Considering taking the next step with your beau? Read this first.
You and your SO have been dating for a while now and things are going dandy, but is it really time to take things to the next level and get hitched? Shedding a little light on that issue is anthropologist and human behaviour expert Helen Fisher who has revealed the ideal time to wait before you say ‘I do’.
For her, two years is the optimum courtship if you and your other half are to have a happy, long-lasting marriage and her reasoning is actually pretty simple.

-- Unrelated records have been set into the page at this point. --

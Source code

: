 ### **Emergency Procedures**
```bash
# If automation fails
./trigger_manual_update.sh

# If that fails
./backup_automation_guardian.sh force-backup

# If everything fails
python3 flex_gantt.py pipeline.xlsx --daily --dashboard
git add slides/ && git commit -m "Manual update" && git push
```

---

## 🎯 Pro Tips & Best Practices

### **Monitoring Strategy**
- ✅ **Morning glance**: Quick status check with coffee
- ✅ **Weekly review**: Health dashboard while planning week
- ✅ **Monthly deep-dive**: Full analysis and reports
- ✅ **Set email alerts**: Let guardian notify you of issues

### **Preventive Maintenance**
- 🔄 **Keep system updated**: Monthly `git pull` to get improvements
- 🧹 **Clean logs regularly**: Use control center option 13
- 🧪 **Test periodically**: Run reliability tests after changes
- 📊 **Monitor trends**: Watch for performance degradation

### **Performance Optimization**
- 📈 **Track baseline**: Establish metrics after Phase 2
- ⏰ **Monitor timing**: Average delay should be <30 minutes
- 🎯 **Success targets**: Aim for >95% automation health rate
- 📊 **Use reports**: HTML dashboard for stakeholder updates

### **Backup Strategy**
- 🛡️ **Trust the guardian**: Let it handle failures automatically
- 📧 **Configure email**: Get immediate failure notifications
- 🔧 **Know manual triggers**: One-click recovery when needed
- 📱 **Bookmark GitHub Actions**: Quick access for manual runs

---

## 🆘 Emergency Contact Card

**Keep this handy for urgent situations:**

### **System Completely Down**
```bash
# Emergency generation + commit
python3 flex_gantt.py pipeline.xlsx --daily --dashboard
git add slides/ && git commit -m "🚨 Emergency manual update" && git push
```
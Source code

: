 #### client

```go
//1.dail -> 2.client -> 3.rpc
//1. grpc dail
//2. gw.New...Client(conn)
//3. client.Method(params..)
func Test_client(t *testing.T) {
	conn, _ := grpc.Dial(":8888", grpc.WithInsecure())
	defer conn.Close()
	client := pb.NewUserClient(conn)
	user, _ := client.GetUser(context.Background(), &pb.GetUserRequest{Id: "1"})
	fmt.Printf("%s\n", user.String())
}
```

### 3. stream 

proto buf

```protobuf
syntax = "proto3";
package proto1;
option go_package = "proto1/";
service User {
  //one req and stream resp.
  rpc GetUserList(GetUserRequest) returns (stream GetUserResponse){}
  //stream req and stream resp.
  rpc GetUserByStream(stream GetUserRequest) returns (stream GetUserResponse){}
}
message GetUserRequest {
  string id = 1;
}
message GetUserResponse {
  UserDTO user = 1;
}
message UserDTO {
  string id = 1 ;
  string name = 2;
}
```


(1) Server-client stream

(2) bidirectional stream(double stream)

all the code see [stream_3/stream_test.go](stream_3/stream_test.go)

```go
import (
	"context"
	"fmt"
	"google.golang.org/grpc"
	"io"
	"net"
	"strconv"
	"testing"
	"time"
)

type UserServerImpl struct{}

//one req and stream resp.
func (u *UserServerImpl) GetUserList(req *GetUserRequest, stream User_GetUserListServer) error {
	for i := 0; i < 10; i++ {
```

“One of the problems with early stage intense feelings of romantic love is that it’s part of the oldest part of the brain that become activate,” she explained to Big Think. “[These are] brain regions linked with drive, with craving, with obsession, with motivation. In fact some cognitive regions up in the prefrontal cortex that have evolved more recently begin to shut down — brain regions linked with decision making [and] planning ahead.”
What does that mean in terms of your relationship? It means that the intense feelings you feel early on when you’re dating cloud your ability to think logically and make rational decisions. Fisher instead recommends allowing your brain time to adjust to the new feelings.
“I think… this slow love process of getting to know somebody very carefully over a long period of time is going to help the brain readjust some of these brain regions for decision making,” she offers. “You’re going to get to know how this person handles your parents at Christmas … how they handle your friends, how they handle their money, how they handle an argument … etc.”
Ultimately she concludes that “people should marry when they feel like marrying but from what I know about the brain if it were me I’d wait at least two years.”
What do you think? Should you wait it out past the fuzzy, honeymoon phase or throw caution to the wind and go for it if it feels right?